Junior Johnson, a Wilkes County native, hauled liquor before he took 50 NASCAR wins, and by his own account, he never got caught running shine.
The state even maps a Moonshine and Motorsports Trail through the hills where it started.
Barbecue Divide
Few states argue about barbecue like North Carolina, and the state splits clean down the middle.
Out east, pitmasters cook the whole hog and dress it in a thin vinegar-and-pepper sauce, with no tomato anywhere near it.
Head west, and it changes.
Around Lexington and the Piedmont, cooks use only the pork shoulder and stir a little ketchup into the vinegar, which turns the sauce reddish.
People here defend their side hard.
Bring it up at a Cook Out drive-thru, and you’ll spark a friendly feud.
Pick a side.
Ocracoke Island
North Carolina keeps a village you can’t drive to, out at the far end of the Outer Banks.

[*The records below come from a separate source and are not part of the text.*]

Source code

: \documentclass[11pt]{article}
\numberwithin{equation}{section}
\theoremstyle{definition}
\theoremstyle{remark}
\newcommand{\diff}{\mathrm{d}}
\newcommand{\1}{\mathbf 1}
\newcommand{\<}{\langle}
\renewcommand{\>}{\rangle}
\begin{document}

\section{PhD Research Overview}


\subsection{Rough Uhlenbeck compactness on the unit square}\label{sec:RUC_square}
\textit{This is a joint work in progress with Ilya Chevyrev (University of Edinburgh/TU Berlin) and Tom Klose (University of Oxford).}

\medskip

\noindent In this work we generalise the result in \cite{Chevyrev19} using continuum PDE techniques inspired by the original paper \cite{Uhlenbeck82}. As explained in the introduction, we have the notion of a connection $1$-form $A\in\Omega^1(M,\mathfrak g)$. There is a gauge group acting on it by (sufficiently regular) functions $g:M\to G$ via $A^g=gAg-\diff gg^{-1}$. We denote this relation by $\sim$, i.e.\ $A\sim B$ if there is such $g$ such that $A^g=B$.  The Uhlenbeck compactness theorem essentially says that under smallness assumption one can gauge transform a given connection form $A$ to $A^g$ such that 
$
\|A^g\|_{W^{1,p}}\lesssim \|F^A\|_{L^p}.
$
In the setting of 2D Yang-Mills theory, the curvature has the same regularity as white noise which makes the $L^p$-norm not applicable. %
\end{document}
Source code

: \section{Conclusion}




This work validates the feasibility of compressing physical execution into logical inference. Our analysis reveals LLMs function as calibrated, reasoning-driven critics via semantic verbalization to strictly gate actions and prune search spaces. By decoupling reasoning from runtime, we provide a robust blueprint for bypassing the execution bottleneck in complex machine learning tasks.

Ocracoke Island has no road connection to the mainland, so the only way in is by ferry or small plane.
There’s no bridge.
From Hatteras, the state runs a free ferry that takes about 40 minutes across Pamlico Sound.
The Cedar Island and Swan Quarter ferries down the coast take much longer, past two hours across open water.
Once you land, most visitors leave the car parked and get around Ocracoke Village by bike, on foot, or by golf cart, out where NC-12 finally runs out of road.